Initially, we examined the non-treated groups in this study and compared the control versus the tumor leg. Similar to the previous study we cropped and then registered the weekly acquired images (Figure 3A&B). We drew ROIs covering regions of empty space, bed (plastic) and bone and generated a calibration curve, which was used to convert each image’s intensity values to HU. Using this approach we found that we could accurately measure the volume of bone destruction over time. These results are displayed per mouse in Figure 3C. In addition, the quantification results were able to statistically distinguish at a group level between the control limb and the lesion limb groups (p<0.0001).
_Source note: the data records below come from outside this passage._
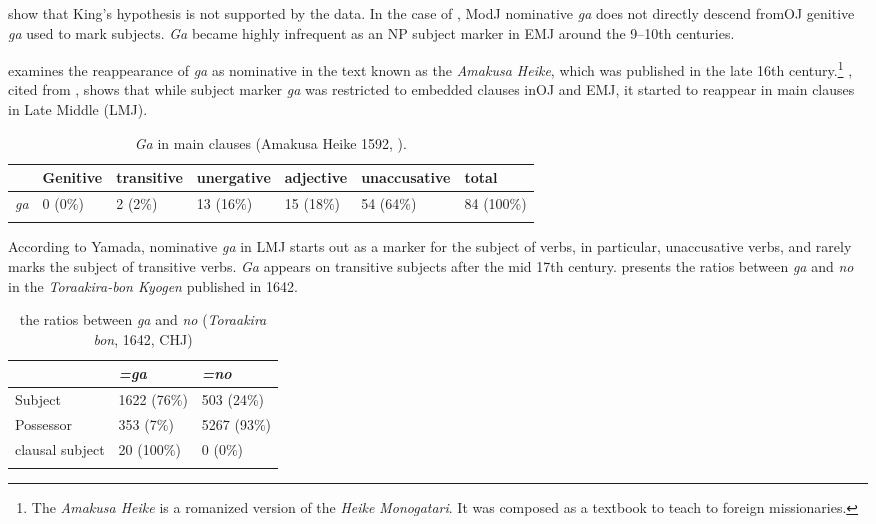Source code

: \documentclass[output=paper]{LSP/langsci}
\begin{document}
\citet{Whitmanetal2015Korean} show that King’s hypothesis is not supported by the  data. In the case of , ModJ nominative \textit{ga} does not directly descend fromOJ  genitive \textit{ga} used to mark  subjects. \textit{Ga} became highly infrequent as an NP subject marker in EMJ around the 9–10th centuries. 

\citet{Yamada2000Expansion} examines the reappearance of \textit{ga} as nominative in the text known as the \textit{Amakusa Heike}, which was published in the late 16th century.\footnote{The \textit{Amakusa Heike} is a romanized version of the \textit{Heike} \textit{Monogatari}. It was composed as a textbook to teach  to foreign missionaries.} 
, cited from \citet{Yamada2000Expansion}, shows that while subject marker \textit{ga} was restricted to embedded clauses inOJ  and EMJ, it started to reappear in main clauses in Late Middle  (LMJ). 

\begin{table}
\caption{\textit{Ga} in main clauses (Amakusa Heike 1592, \citealt{Yamada2000Expansion}).}\label{14-ya-tab:5} 
\begin{tabularx}{\textwidth}{lXXXXlX}
\lsptoprule
& Genitive & transitive & unergative & adjective & unaccusative & total\\
\midrule
\textit{ga} & 0 (0\%) & 2 (2\%) & 13  (16\%) & 15 (18\%) & 54 (64\%) & 84 (100\%)\\
\lspbottomrule
\end{tabularx}
\end{table}

According to Yamada, nominative \textit{ga} in LMJ starts out as a marker for the subject of  verbs, in particular, unaccusative verbs, and rarely marks the subject of transitive verbs. \textit{Ga} appears on transitive subjects after the mid 17th century.  presents the ratios between \textit{ga} and \textit{no} in the \textit{Toraakira-bon Kyogen} published in 1642. 

\begin{table}
\caption{ the ratios between \textit{ga} and \textit{no} (\textit{Toraakira bon}, 1642, CHJ)} \label{14-ya-tab:6}
\begin{tabularx}{\textwidth}{XXX} 
\lsptoprule
& \textit{=ga} & \textit{=no}\\
\midrule
Subject & 1622 (76\%) & 503 (24\%)\\
Possessor & 353 (7\%) & 5267 (93\%)\\
clausal subject & 20 (100\%) & 0 (0\%)\\
\lspbottomrule
\end{tabularx}
\end{table}
\end{document}
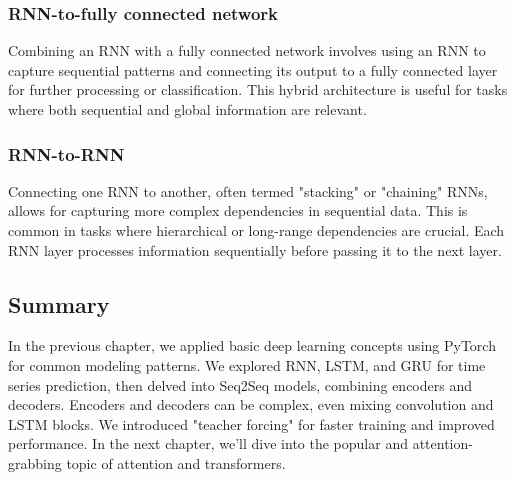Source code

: \documentclass{article}
\begin{document}
\subsubsection{RNN-to-fully connected network}
Combining an RNN with a fully connected network involves using an RNN to capture sequential patterns and connecting its output to a fully connected layer for further processing or classification. This hybrid architecture is useful for tasks where both sequential and global information are relevant.
\subsubsection{RNN-to-RNN}
Connecting one RNN to another, often termed "stacking" or "chaining" RNNs, allows for capturing more complex dependencies in sequential data. This is common in tasks where hierarchical or long-range dependencies are crucial. Each RNN layer processes information sequentially before passing it to the next layer.

\subsection{Summary}
In the previous chapter, we applied basic deep learning concepts using PyTorch for common modeling patterns. We explored RNN, LSTM, and GRU for time series prediction, then delved into Seq2Seq models, combining encoders and decoders. Encoders and decoders can be complex, even mixing convolution and LSTM blocks. We introduced "teacher forcing" for faster training and improved performance. In the next chapter, we'll dive into the popular and attention-grabbing topic of attention and transformers.
\end{document}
3.4 In vivo μCT can be utilized to track changes in a drug treatment model
As described above, we treated mice with zoledronic acid starting at week 1 (when lesions were detectable) and imaged the mice weekly. With this approach we found that we could determine bone volumes for the treatment and control limbs in all mice, as well as quantify changes between the treated versus untreated groups by in vivo μCT (Figure 4A–D). Figure 4A and 4B demonstrate the ability to register weekly scans at end-point and determine average bone volume for treatment groups, as graphed per mouse and by groups in Figure 4C and 4D. There was no statistical significance (p=0.0443) between the mean bone volume of zoledronic acid treated tumor and non-tumor limbs, but there was a significant difference between the treated and untreated lesion limbs (p<0.0001). Interestingly, with this approach we could also see a statistical increase in the mean bone volume of the non-tumor limb when treated with zoledronic acid (p<0.0001).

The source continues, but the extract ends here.